Provided information:

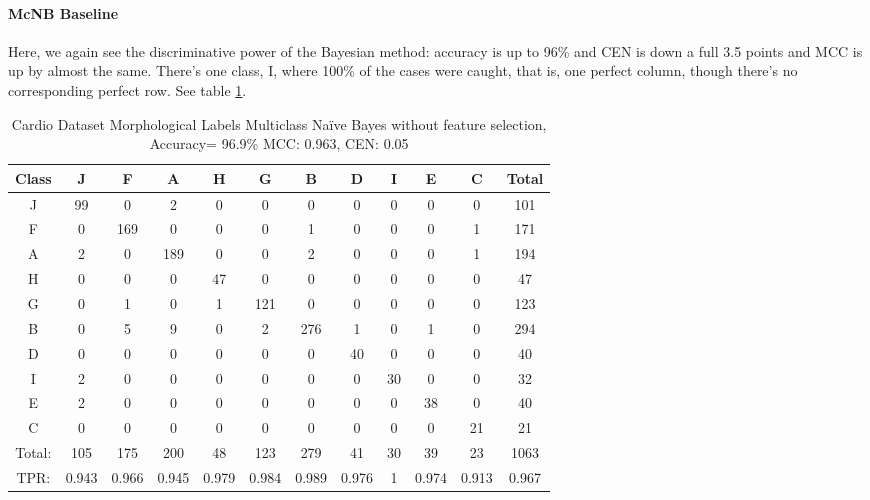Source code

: \paragraph{McNB Baseline}
Here, we again see the discriminative power of the Bayesian method: accuracy is up to 96\% and CEN is down a full 3.5 points and MCC is up by almost the same.  There's one class, I, where 100\% of the cases were caught, that is, one perfect column, though there's no corresponding perfect row.  See table \ref{tab:cardiomorphmcnbbase}.
\begin{table}[h!]
	\centering
	\begin{tabular}{|c|c|c|c|c|c|c|c|c|c|c|c|}
\hline
Class&J&F&A&H&G&B&D&I&E&C&Total\\
\hline
J&99&0&2&0&0&0&0&0&0&0&101\\
F&0&169&0&0&0&1&0&0&0&1&171\\
A&2&0&189&0&0&2&0&0&0&1&194\\
H&0&0&0&47&0&0&0&0&0&0&47\\
G&0&1&0&1&121&0&0&0&0&0&123\\
B&0&5&9&0&2&276&1&0&1&0&294\\
D&0&0&0&0&0&0&40&0&0&0&40\\
I&2&0&0&0&0&0&0&30&0&0&32\\
E&2&0&0&0&0&0&0&0&38&0&40\\
C&0&0&0&0&0&0&0&0&0&21&21\\\hline
Total:&105&175&200&48&123&279&41&30&39&23&1063\\
TPR:&0.943&0.966&0.945&0.979&0.984&0.989&0.976&1&0.974&0.913&0.967\\
\hline
	\end{tabular}
	\caption[Cardiotocography Morphology:  Na\"ive Bayes without Feature Selection Confusion Matrix]{Cardio Dataset Morphological Labels Multiclass Na\"ive Bayes without feature selection, Accuracy= 96.9\% MCC: 0.963, CEN: 0.05}
	\label{tab:cardiomorphmcnbbase}
\end{table}
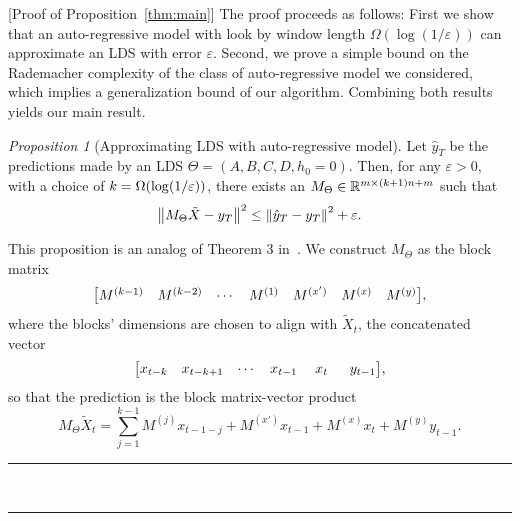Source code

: \documentclass[10pt]{article} \usepackage[accepted]{tmlr}
\theoremstyle{plain}
\newtheorem{proposition}[theorem]{Proposition}
\theoremstyle{definition}
\theoremstyle{remark}
\def\eps{\varepsilon}
\newcommand{\BlackBox}{\rule{1.5ex}{1.5ex}}  \fi
\newenvironment{proof}{\par\noindent{\bf Proof\ }}{\hfill\BlackBox\\[2mm]}
\newtheorem{proposition}{Proposition}
\let\originalleft\left
\let\originalright\right
\renewcommand{\left}{\mathopen{}\mathclose\bgroup\originalleft}
\renewcommand{\right}{\aftergroup\egroup\originalright}
\newcommand{\rbr}[1]{\left({#1}\right)}
\newcommand{\norm}[1]{\left\|{#1}\right\|}
\newcommand{\bra}[1]{\left[#1\right]}
\newcommand{\mat}[1]{\begin{matrix}#1\end{matrix}}
\newcommand{\bmat}[1]{\bra{\mat{#1}}}
\begin{document}
\begin{proof}[Proof of Proposition~\ref{thm:main}]
The proof proceeds as follows: First we show that an auto-regressive model with look by window length $\Omega(\log(1/\eps))$ can approximate an LDS with error $\eps$. Second, we prove a simple bound on the Rademacher complexity of the class of auto-regressive model we considered, which implies a generalization bound of our algorithm. Combining both results yields our main result. 
\begin{proposition}[Approximating LDS with auto-regressive model]
\label{thm:main-appx-relaxation}
Let $\hat{y}_T$ be the predictions made by an LDS $\Theta = (A,B,C,D,h_0 = 0)$. Then, for any $\eps > 0$, with a choice of $k = \Omega \rbr{\log (1/\eps)}$, there exists an $M_\Theta \in \mathbb{R}^{m \times (k+1)n+m}$ such that
\[ \norm{M_{\Theta} \tilde X - y_T}^2 \leq \norm{\hat y_T - y_T}^2 + \eps. \]
\end{proposition}

\begin{proof}
This proposition is an analog of Theorem 3 in~\citep{hazan2017learning}. We construct $M_{\Theta}$ as the block matrix
\[\bmat{ M^{(k-1)} & M^{(k-2)} & \cdots & M^{(1)} & M^{(x')} & M^{(x)} & M^{(y)} },\]
where the blocks' dimensions are chosen to align with $\tilde X_t$, the concatenated vector
\[\bmat{ x_{t-k} & x_{t-k+1} & \cdots & x_{t-1} & \; x_t \; & \; y_{t-1} },\]
so that the prediction is the block matrix-vector product
\[ M_{\Theta} \tilde X_t = \sum_{j=1}^{k-1} M^{(j)} x_{t-1-j} + M^{(x')} x_{t-1} + M^{(x)} x_t + M^{(y)} y_{t-1}. \]


\end{proof}
\end{proof}
\end{document}
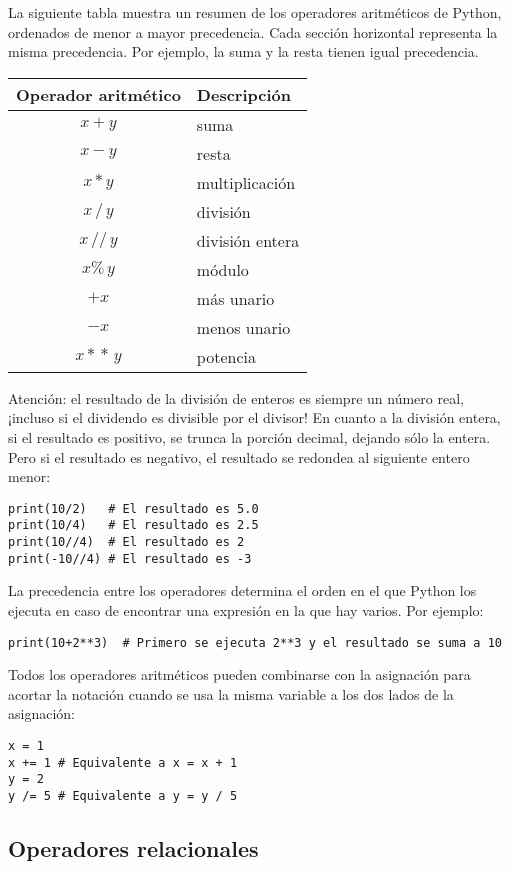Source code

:La siguiente tabla muestra un resumen de los operadores aritméticos de Python, ordenados de menor a mayor precedencia. Cada sección horizontal representa la misma precedencia. Por ejemplo, la suma y la resta tienen igual precedencia.

\begin{tabular}{c|l}
	Operador aritmético & Descripción\\
	\hline\hline
	$x+y$ & suma\\
	$x-y$ & resta\\
	\hline
	$x*y$ & multiplicación\\
	$x\,/\,y$ & división\\
	$x\,//\,y$ & división entera\\
	$x\%\,y$ & módulo\\
	\hline
	$+x$ & más unario\\
	$-x$ & menos unario\\
	\hline
	$x*\!*\, y$ & potencia
\end{tabular}

Atención: el resultado de la división de enteros es siempre un número real, ¡incluso si el dividendo es divisible por el divisor! En cuanto a la división entera, si el resultado es positivo, se trunca la porción decimal, dejando sólo la entera. Pero si el resultado es negativo, el resultado se redondea al siguiente entero menor:

\begin{lstlisting}
print(10/2)   # El resultado es 5.0
print(10/4)   # El resultado es 2.5
print(10//4)  # El resultado es 2
print(-10//4) # El resultado es -3
\end{lstlisting}

La precedencia entre los operadores determina el orden en el que Python los ejecuta en caso de encontrar una expresión en la que hay varios. Por ejemplo:

\begin{lstlisting}
print(10+2**3)  # Primero se ejecuta 2**3 y el resultado se suma a 10
\end{lstlisting}

Todos los operadores aritméticos pueden combinarse con la asignación para acortar la notación cuando se usa la misma variable a los dos lados de la asignación:

\begin{lstlisting}
x = 1
x += 1 # Equivalente a x = x + 1
y = 2
y /= 5 # Equivalente a y = y / 5 
\end{lstlisting}

\subsection{Operadores relacionales}\label{sec:relacionales}

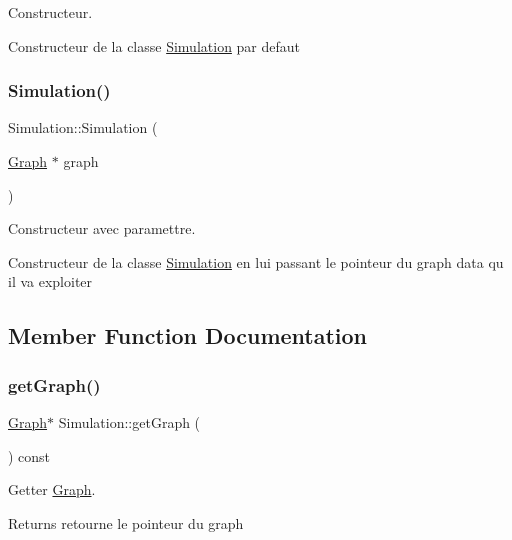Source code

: Constructeur. 

Constructeur de la classe \mbox{\hyperlink{class_simulation}{Simulation}} par defaut \mbox{\label{class_simulation_acac8de557d6db1b0c1ea78b8043b5271}} 
\subsubsection{\texorpdfstring{Simulation()}{Simulation()}\hspace{0.1cm}{\footnotesize\ttfamily [2/2]}}
{\footnotesize\ttfamily Simulation\+::\+Simulation (\begin{DoxyParamCaption}\item[{\mbox{\hyperlink{class_graph}{Graph}} $\ast$}]{graph }\end{DoxyParamCaption})}



Constructeur avec paramettre. 

Constructeur de la classe \mbox{\hyperlink{class_simulation}{Simulation}} en lui passant le pointeur du graph data qu il va exploiter 

\subsection{Member Function Documentation}
\mbox{\label{class_simulation_a54d69f514110813e7ede41b6c8c9c707}} 
\subsubsection{\texorpdfstring{get\+Graph()}{getGraph()}}
{\footnotesize\ttfamily \mbox{\hyperlink{class_graph}{Graph}}$\ast$ Simulation\+::get\+Graph (\begin{DoxyParamCaption}{ }\end{DoxyParamCaption}) const}



Getter \mbox{\hyperlink{class_graph}{Graph}}. 

\begin{DoxyReturn}{Returns}
retourne le pointeur du graph 
\end{DoxyReturn}
\mbox{\label{class_simulation_a21dc3e8afd771b9bfa58f88fdce1c998}} 
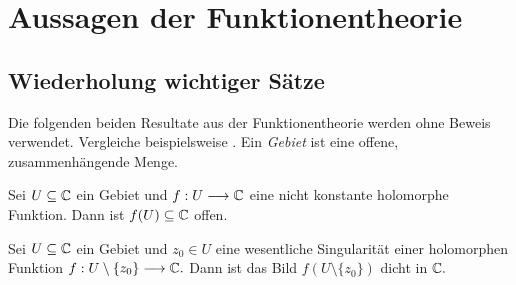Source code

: \section{Aussagen der Funktionentheorie}

\subsection{Wiederholung wichtiger Sätze}
Die folgenden beiden Resultate aus der Funktionentheorie werden ohne Beweis verwendet. Vergleiche beispielsweise \cite{ahlfors}.
Ein \emph{Gebiet} ist eine offene, zusammenhängende Menge.
\begin{lemma} 
	Sei \(U\subset\C\) ein Gebiet und \(f:U\longarrow \C\) eine nicht konstante holomorphe Funktion. Dann ist \(f(U)\subset \C\) offen.
\end{lemma}
\begin{lemma} 
	Sei \(U\subset \C\) ein Gebiet und \(z_0\in U\) eine wesentliche Singularität einer holomorphen Funktion \(f:U\setminus\{z_0\}\longarrow \C.\) Dann ist das Bild \(f(U\setminus \{z_0\})\) dicht in \(\C.\)
\end{lemma}

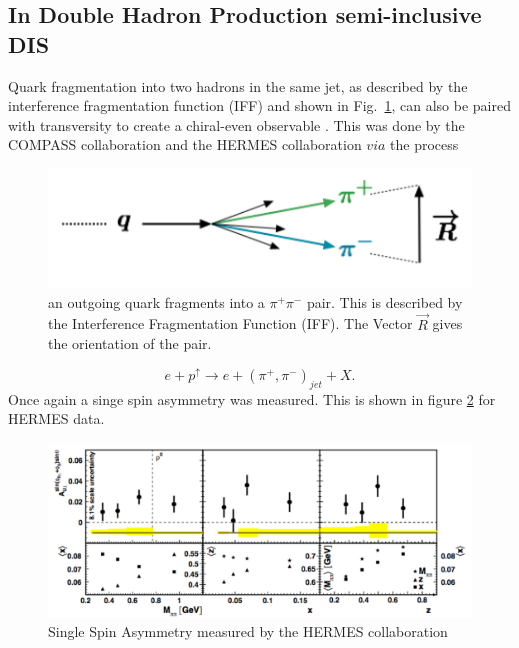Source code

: \documentclass[letterpaper, abstract = on,listof=totoc, bibliography=totoc]{scrreprt}
\begin{document}
\subsection{In Double Hadron Production semi-inclusive DIS}
\label{subSec:doublehadProd}
Quark fragmentation into two hadrons in the same jet, as described by the interference fragmentation function (IFF) and shown in Fig.~\ref{fig:IFF}, can also be paired with transversity to create a chiral-even observable \cite{EFREMOV1992394, Bianconi:1999cd}. This was done by the COMPASS collaboration \cite{compassRes} and the HERMES collaboration \cite{hermesRes} $via$ the process
\begin{figure}
\begin{center}
\includegraphics[width = .7\textwidth]{IFFwrite}
\caption[Interference Fragmentation Function]{an outgoing quark fragments into a $\pi^+\pi^-$ pair. This is described by the Interference Fragmentation Function (IFF). The Vector $\vec{R}$ gives the orientation of the pair.}
\label{fig:IFF}
\end{center}
\end{figure}
 \begin{equation}
e+p^\uparrow \rightarrow e + (\pi^+,\pi^-)_{jet} + X.
\end{equation}
Once again a singe spin asymmetry was measured. This is shown in figure \ref{fig:hermesAsym} for HERMES data.
 \begin{figure}
\begin{center}
\includegraphics[width = 1\textwidth]{hermesAsym}
\caption[Single Spin Asymmetry measured by the HERMES collaboration]{Single Spin Asymmetry measured by the HERMES collaboration \cite{hermesRes}}
\label{fig:hermesAsym}
\end{center}
\end{figure}
\end{document}
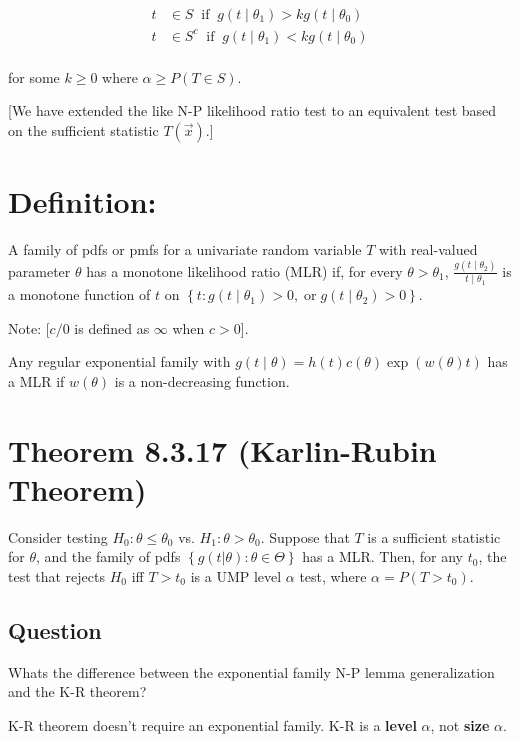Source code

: \documentclass[a4paper]{article}
\begin{document}
\begin{align*}
	t &\in S \;\; \text{if}\;\; g(t \mid \theta_1) > k g(t \mid \theta_0) \\
	t &\in S^c \;\; \text{if}\;\; g(t \mid \theta_1) < k g(t \mid \theta_0) \\
\end{align*}

for some $k \geq 0$ where $\alpha \geq P(T \in S)$. 

[We have extended the like N-P likelihood ratio test to an equivalent test based on the sufficient statistic $T(\vec{x})$.]

\section*{Definition:}

A family of pdfs or pmfs for a univariate random variable $T$ with real-valued parameter $\theta$ has a monotone likelihood ratio (MLR) if, for every $\theta > \theta_1$, $\frac{g(t \mid \theta_2)}{t \mid \theta_1}$ is a monotone function of $t$ on $\left\{ t: g(t \mid \theta_1) > 0, \; \text{or}\; g(t \mid \theta_2) > 0 \right\}$. 

Note: [$c/0$ is defined as $\infty$ when $c>0$]. 

Any regular exponential family with $g(t\mid \theta) = h(t)c(\theta)\exp(w(\theta)t)$ has a MLR if $w(\theta)$ is a non-decreasing function.

\section{Theorem 8.3.17 (Karlin-Rubin Theorem)}

Consider testing $H_0: \theta \leq \theta_0$ vs. $H_1: \theta > \theta_0$. Suppose that $T$ is a sufficient statistic for $\theta$, and the family of pdfs $\left\{ g(t | \theta): \theta \in \Theta \right\}$ has a MLR. Then, for any $t_0$, the test that rejects $H_0$ iff $T > t_0$ is a UMP level $\alpha$ test, where $\alpha = P(T > t_0)$.

\subsection*{Question}

Whats the difference between the exponential family N-P lemma generalization and the K-R theorem?

K-R theorem doesn't require an exponential family. K-R is a \textbf{level} $\alpha$, not \textbf{size} $\alpha$. 
\end{document}
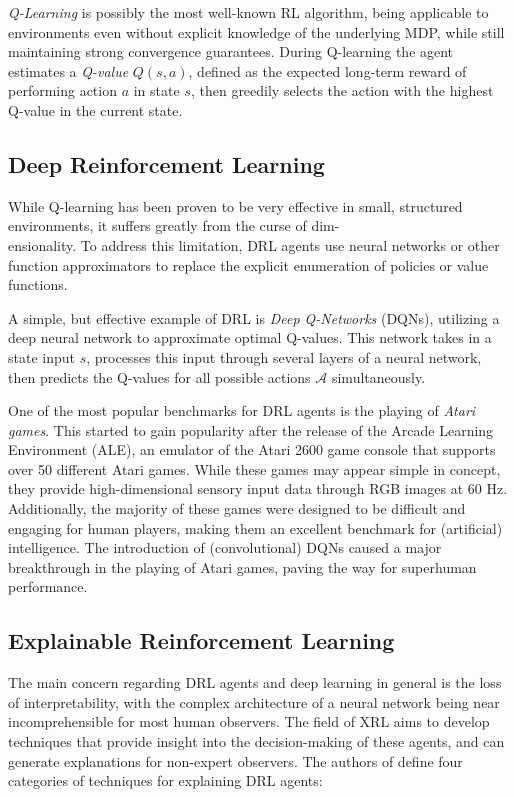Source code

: \documentclass[sigconf]{acmart}
\begin{document}
\textit{Q-Learning} is possibly the most well-known RL algorithm, being applicable to environments even without explicit knowledge of the underlying MDP, while still maintaining strong convergence guarantees\cite{watkins1992q}.
During Q-learning the agent estimates a \textit{Q-value} $Q(s, a)$, defined as the expected long-term reward of performing action $a$ in state $s$, then greedily selects the action with the highest Q-value in the current state\cite{Cheng2025,watkins1992q}.

\subsection{Deep Reinforcement Learning}
While Q-learning has been proven to be very effective in small, structured environments, it suffers greatly from the curse of dim-\\ensionality\cite{Cheng2025}. %
To address this limitation, DRL agents use neural networks or other function approximators to replace the explicit enumeration of policies or value functions\cite{Cheng2025,mnih2015human}.

A simple, but effective example of DRL is \textit{Deep Q-Networks} (DQNs), utilizing a deep neural network to approximate optimal Q-values\cite{hosu2016playingatarigamesdeep,mnih2015human}.
This network takes in a state input $s$, processes this input through several layers of a neural network, then predicts the Q-values for all possible actions $\mathcal{A}$ simultaneously\cite{Cheng2025}.

One of the most popular benchmarks for DRL agents is the playing of \textit{Atari games}.
This started to gain popularity after the release of the Arcade Learning Environment (ALE), an emulator of the Atari 2600 game console that supports over 50 different Atari games\cite{hosu2016playingatarigamesdeep,bellemare2013arcade}.
While these games may appear simple in concept, they provide high-dimensional sensory input data through RGB images at 60 Hz.
Additionally, the majority of these games were designed to be difficult and engaging for human players, making them an excellent benchmark for (artificial) intelligence\cite{hosu2016playingatarigamesdeep,mnih2015human}.
The introduction of (convolutional) DQNs caused a major breakthrough in the playing of Atari games, paving the way for superhuman performance\cite{mnih2015human}.

\subsection{Explainable Reinforcement Learning}
The main concern regarding DRL agents and deep learning in general is the loss of interpretability, with the complex architecture of a neural network being near incomprehensible for most human observers\cite{li2018deepreinforcementlearningoverview,csahin2025unlocking}.
The field of XRL aims to develop techniques that provide insight into the decision-making of these agents, and can generate explanations for non-expert observers\cite{Cheng2025}.
The authors of \cite{Cheng2025} define four categories of techniques for explaining DRL agents:
\end{document}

Exercise brief: Among the entries above, how many lines hold the string "DQNs"? Give the number by itself.

Reply to the exercise: 2